BEGIN

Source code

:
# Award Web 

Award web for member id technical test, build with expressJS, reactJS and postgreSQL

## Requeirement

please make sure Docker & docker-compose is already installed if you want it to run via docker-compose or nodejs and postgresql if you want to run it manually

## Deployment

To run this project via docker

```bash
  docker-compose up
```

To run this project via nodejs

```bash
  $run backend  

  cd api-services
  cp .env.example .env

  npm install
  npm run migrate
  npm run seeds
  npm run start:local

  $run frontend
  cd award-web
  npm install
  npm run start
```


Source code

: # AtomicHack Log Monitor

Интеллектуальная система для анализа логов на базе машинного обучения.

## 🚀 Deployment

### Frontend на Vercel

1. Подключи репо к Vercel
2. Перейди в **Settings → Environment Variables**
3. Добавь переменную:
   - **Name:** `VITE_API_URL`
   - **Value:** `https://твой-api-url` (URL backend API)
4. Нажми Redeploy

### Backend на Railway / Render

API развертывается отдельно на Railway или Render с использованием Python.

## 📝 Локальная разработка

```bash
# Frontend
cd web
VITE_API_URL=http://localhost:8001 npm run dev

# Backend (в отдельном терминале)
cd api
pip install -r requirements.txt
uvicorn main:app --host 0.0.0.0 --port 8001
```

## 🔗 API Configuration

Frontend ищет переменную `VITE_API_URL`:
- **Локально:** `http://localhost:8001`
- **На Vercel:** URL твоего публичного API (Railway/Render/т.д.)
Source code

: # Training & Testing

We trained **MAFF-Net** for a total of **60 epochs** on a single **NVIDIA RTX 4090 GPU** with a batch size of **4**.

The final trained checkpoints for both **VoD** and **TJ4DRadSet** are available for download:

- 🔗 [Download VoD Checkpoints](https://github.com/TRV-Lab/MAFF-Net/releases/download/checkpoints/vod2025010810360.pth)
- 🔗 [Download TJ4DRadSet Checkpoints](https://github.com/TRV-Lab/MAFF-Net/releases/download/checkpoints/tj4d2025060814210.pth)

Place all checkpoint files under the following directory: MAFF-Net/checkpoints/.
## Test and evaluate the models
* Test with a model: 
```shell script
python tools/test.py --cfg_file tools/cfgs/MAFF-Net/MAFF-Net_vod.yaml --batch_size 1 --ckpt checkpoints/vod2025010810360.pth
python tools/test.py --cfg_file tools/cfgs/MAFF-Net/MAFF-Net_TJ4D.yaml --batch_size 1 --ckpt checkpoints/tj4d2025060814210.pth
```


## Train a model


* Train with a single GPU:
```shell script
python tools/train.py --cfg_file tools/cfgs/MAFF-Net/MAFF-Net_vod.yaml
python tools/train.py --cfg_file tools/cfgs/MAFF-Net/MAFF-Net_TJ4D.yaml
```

END
BEGIN

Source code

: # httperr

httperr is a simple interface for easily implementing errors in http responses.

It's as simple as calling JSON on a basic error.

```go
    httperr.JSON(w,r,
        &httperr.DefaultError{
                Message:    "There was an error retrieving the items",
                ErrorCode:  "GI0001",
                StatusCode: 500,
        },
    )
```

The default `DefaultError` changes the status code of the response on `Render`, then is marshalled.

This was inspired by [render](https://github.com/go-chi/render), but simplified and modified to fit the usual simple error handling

END

— Work instructions —
Using the string "compose" as the search term, count the lines of the data above that hold it and report that number alone.

— Written solution —
2